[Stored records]
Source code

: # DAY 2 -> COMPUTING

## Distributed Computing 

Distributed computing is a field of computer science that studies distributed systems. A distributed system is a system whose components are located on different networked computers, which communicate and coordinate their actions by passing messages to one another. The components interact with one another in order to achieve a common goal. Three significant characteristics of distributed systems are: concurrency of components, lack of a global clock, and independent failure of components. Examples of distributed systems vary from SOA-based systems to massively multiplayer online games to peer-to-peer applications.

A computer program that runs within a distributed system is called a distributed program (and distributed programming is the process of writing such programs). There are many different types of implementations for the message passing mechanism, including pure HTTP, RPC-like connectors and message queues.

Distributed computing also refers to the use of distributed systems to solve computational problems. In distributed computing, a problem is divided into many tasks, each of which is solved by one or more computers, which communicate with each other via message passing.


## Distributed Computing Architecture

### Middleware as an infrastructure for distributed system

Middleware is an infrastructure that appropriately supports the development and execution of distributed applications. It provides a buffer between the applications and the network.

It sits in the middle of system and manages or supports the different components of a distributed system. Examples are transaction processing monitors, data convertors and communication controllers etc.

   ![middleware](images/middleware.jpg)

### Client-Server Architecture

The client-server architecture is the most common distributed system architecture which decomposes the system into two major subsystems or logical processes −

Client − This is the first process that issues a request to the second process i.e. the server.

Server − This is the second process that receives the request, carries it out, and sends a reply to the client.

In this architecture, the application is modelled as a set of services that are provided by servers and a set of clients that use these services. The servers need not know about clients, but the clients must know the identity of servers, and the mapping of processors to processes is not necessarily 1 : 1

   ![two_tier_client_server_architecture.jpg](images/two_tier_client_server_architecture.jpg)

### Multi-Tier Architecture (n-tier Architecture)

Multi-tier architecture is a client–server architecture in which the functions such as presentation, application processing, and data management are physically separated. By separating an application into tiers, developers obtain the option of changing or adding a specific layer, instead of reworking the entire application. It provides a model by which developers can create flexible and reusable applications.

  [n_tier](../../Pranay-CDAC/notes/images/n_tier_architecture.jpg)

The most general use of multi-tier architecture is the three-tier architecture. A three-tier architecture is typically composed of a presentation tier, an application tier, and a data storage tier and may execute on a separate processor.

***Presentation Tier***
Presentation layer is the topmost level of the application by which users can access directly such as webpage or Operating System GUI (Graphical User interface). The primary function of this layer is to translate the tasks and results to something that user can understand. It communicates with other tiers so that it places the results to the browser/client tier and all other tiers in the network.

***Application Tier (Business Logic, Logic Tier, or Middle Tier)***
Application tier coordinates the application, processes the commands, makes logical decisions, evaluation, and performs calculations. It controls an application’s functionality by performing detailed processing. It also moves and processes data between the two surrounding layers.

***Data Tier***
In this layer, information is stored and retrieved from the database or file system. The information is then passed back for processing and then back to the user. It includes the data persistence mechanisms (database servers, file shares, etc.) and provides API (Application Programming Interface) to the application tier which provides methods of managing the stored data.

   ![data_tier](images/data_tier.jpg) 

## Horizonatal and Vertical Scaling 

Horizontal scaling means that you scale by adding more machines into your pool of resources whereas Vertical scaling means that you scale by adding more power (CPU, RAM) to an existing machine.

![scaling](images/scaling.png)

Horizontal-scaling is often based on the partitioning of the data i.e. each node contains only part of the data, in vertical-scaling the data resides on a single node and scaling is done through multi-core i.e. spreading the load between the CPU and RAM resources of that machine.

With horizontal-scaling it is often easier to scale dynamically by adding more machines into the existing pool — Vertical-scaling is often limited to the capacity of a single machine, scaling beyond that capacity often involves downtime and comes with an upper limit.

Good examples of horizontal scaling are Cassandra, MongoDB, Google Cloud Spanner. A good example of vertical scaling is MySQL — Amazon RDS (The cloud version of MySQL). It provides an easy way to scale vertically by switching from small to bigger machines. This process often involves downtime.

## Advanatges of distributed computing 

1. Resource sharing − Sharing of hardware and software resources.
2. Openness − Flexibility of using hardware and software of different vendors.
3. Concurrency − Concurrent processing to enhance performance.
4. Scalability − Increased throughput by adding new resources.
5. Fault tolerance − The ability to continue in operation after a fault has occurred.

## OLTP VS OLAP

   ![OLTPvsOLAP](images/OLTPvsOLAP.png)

• _EXERCISE INSTRUCTIONS_
Every entry, from the first line to the last, should be retyped exactly.

• _TASK SOLUTION_
Source code

: # DAY 2 -> COMPUTING

## Distributed Computing 

Distributed computing is a field of computer science that studies distributed systems. A distributed system is a system whose components are located on different networked computers, which communicate and coordinate their actions by passing messages to one another. The components interact with one another in order to achieve a common goal. Three significant characteristics of distributed systems are: concurrency of components, lack of a global clock, and independent failure of components. Examples of distributed systems vary from SOA-based systems to massively multiplayer online games to peer-to-peer applications.

A computer program that runs within a distributed system is called a distributed program (and distributed programming is the process of writing such programs). There are many different types of implementations for the message passing mechanism, including pure HTTP, RPC-like connectors and message queues.

Distributed computing also refers to the use of distributed systems to solve computational problems. In distributed computing, a problem is divided into many tasks, each of which is solved by one or more computers, which communicate with each other via message passing.


## Distributed Computing Architecture

### Middleware as an infrastructure for distributed system

Middleware is an infrastructure that appropriately supports the development and execution of distributed applications. It provides a buffer between the applications and the network.

It sits in the middle of system and manages or supports the different components of a distributed system. Examples are transaction processing monitors, data convertors and communication controllers etc.

   ![middleware](images/middleware.jpg)

### Client-Server Architecture

The client-server architecture is the most common distributed system architecture which decomposes the system into two major subsystems or logical processes −

Client − This is the first process that issues a request to the second process i.e. the server.

Server − This is the second process that receives the request, carries it out, and sends a reply to the client.

In this architecture, the application is modelled as a set of services that are provided by servers and a set of clients that use these services. The servers need not know about clients, but the clients must know the identity of servers, and the mapping of processors to processes is not necessarily 1 : 1

   ![two_tier_client_server_architecture.jpg](images/two_tier_client_server_architecture.jpg)

### Multi-Tier Architecture (n-tier Architecture)

Multi-tier architecture is a client–server architecture in which the functions such as presentation, application processing, and data management are physically separated. By separating an application into tiers, developers obtain the option of changing or adding a specific layer, instead of reworking the entire application. It provides a model by which developers can create flexible and reusable applications.

  [n_tier](../../Pranay-CDAC/notes/images/n_tier_architecture.jpg)

The most general use of multi-tier architecture is the three-tier architecture. A three-tier architecture is typically composed of a presentation tier, an application tier, and a data storage tier and may execute on a separate processor.

***Presentation Tier***
Presentation layer is the topmost level of the application by which users can access directly such as webpage or Operating System GUI (Graphical User interface). The primary function of this layer is to translate the tasks and results to something that user can understand. It communicates with other tiers so that it places the results to the browser/client tier and all other tiers in the network.

***Application Tier (Business Logic, Logic Tier, or Middle Tier)***
Application tier coordinates the application, processes the commands, makes logical decisions, evaluation, and performs calculations. It controls an application’s functionality by performing detailed processing. It also moves and processes data between the two surrounding layers.

***Data Tier***
In this layer, information is stored and retrieved from the database or file system. The information is then passed back for processing and then back to the user. It includes the data persistence mechanisms (database servers, file shares, etc.) and provides API (Application Programming Interface) to the application tier which provides methods of managing the stored data.

   ![data_tier](images/data_tier.jpg) 

## Horizonatal and Vertical Scaling 

Horizontal scaling means that you scale by adding more machines into your pool of resources whereas Vertical scaling means that you scale by adding more power (CPU, RAM) to an existing machine.

![scaling](images/scaling.png)

Horizontal-scaling is often based on the partitioning of the data i.e. each node contains only part of the data, in vertical-scaling the data resides on a single node and scaling is done through multi-core i.e. spreading the load between the CPU and RAM resources of that machine.

With horizontal-scaling it is often easier to scale dynamically by adding more machines into the existing pool — Vertical-scaling is often limited to the capacity of a single machine, scaling beyond that capacity often involves downtime and comes with an upper limit.

Good examples of horizontal scaling are Cassandra, MongoDB, Google Cloud Spanner. A good example of vertical scaling is MySQL — Amazon RDS (The cloud version of MySQL). It provides an easy way to scale vertically by switching from small to bigger machines. This process often involves downtime.

## Advanatges of distributed computing 

1. Resource sharing − Sharing of hardware and software resources.
2. Openness − Flexibility of using hardware and software of different vendors.
3. Concurrency − Concurrent processing to enhance performance.
4. Scalability − Increased throughput by adding new resources.
5. Fault tolerance − The ability to continue in operation after a fault has occurred.

## OLTP VS OLAP

   ![OLTPvsOLAP](images/OLTPvsOLAP.png)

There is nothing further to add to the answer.